Now consider the actual usefulness of such a contraption. A terminal is used for a lot of text input and output. Making the background transparent will just confuse your brain and fatigue your eyes(especially if your wallpaper is extra flashy). Transparent terminal is just an eye candy. Now change it back to something readable and go back to work.

If it's making you happy - by all means use it.

Please keep in mind that unless your display technology natively supports window transparency, that isn't real transparency you're getting. Older versions of X and Microsoft Windows do not support transparency of objects they have been told to manage. On these systems, any transparent terminal emulators you see for those platforms are faking it.

Faking it in this case usually consists of recurrently taking screenshots, and then painting the back of the terminal windows with faded versions of those screenshots. As tftv256 notes above, this involves quite a bit of crazy overhead and isn't realtime.

Quartz, the pdf-based display system in Mac OS X, does support full, real transparency. As in you can have a transparent terminal and move around windows behind it, play quicktime movies or games behind it, anything, and it will show through not as an approximation drawn there by the terminal app but as the actual objects being displayed through the transparent window.

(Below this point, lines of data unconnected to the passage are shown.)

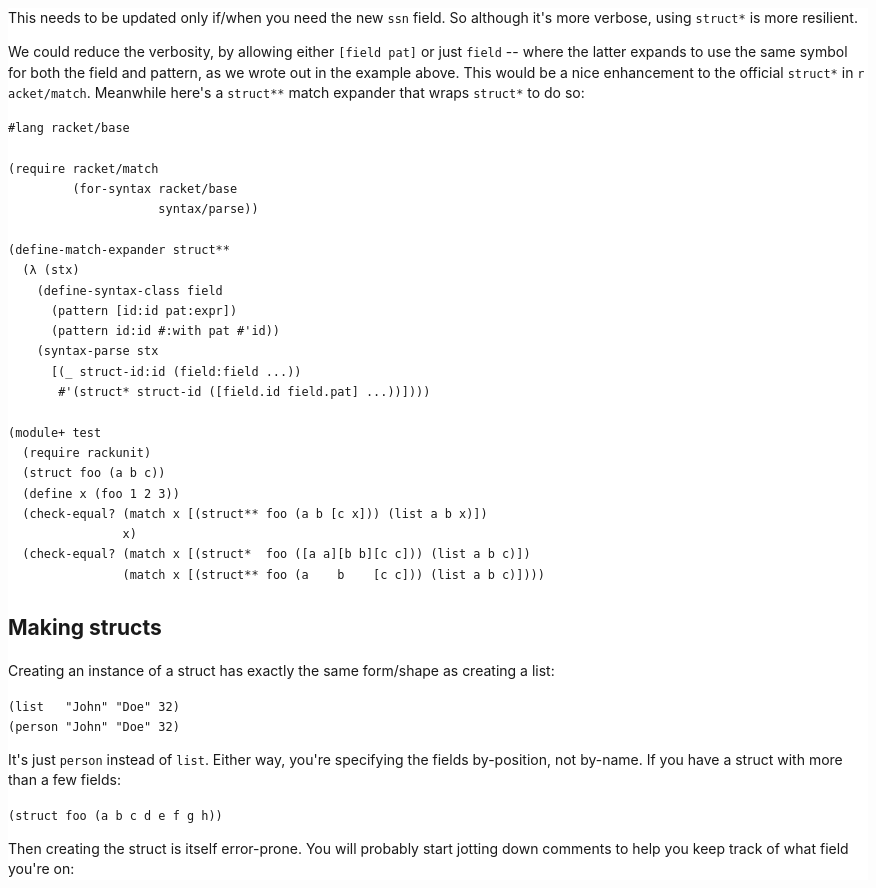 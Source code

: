 This needs to be updated only if/when you need the new `ssn` field. So
although it's more verbose, using `struct*` is more resilient.

We could reduce the verbosity, by allowing either `[field pat]` or
just `field` -- where the latter expands to use the same symbol for
both the field and pattern, as we wrote out in the example above. This
would be a nice enhancement to the official `struct*` in
`racket/match`. Meanwhile here's a `struct**` match expander that
wraps `struct*` to do so:

```racket
#lang racket/base

(require racket/match
         (for-syntax racket/base
                     syntax/parse))

(define-match-expander struct**
  (λ (stx)
    (define-syntax-class field
      (pattern [id:id pat:expr])
      (pattern id:id #:with pat #'id))
    (syntax-parse stx
      [(_ struct-id:id (field:field ...))
       #'(struct* struct-id ([field.id field.pat] ...))])))

(module+ test
  (require rackunit)
  (struct foo (a b c))
  (define x (foo 1 2 3))
  (check-equal? (match x [(struct** foo (a b [c x])) (list a b x)])
                x)
  (check-equal? (match x [(struct*  foo ([a a][b b][c c])) (list a b c)])
                (match x [(struct** foo (a    b    [c c])) (list a b c)])))
```

## Making structs

Creating an instance of a struct has exactly the same form/shape as
creating a list:

```racket
(list   "John" "Doe" 32)
(person "John" "Doe" 32)
```

It's just `person` instead of `list`. Either way, you're specifying
the fields by-position, not by-name. If you have a struct with more
than a few fields:

```racket
(struct foo (a b c d e f g h))
```

Then creating the struct is itself error-prone. You will probably
start jotting down comments to help you keep track of what field
you're on:


[Keyword structs]: /2013/03/keyword-structs.html
[Racket]: http://www.racket-lang.org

If you want the Terminal in Mac OS X to be partially transparent, enter this (CASE SENSITIVE) at the command line:
defaults write com.apple.Terminal TerminalOpaqueness x
...where x is a number between 0 and 1.0. As with all terminal preferences, transparency level does not take effect until a new window is opened. Your happiness (if any) with this hack will depend lots on the background color you have chosen for your terminal windows, although setting 0 opaqueness tends to be a fairly interesting experience.

Windows XP has the ability to have certain windows be partially transparent. I am not sure how to toggle it, and in all the screenshots i have seen, the entire window was faded-- i.e., the window title/scrollbar/window text were see-through as well as the background, as opposed to the os x terminal which is smart enough to only make the background of the terminal transparent..

42forty-two42 says re transparent terminal emulator: The current version of XFree86(4.1.0, methinks) natively supports transparency via XRender.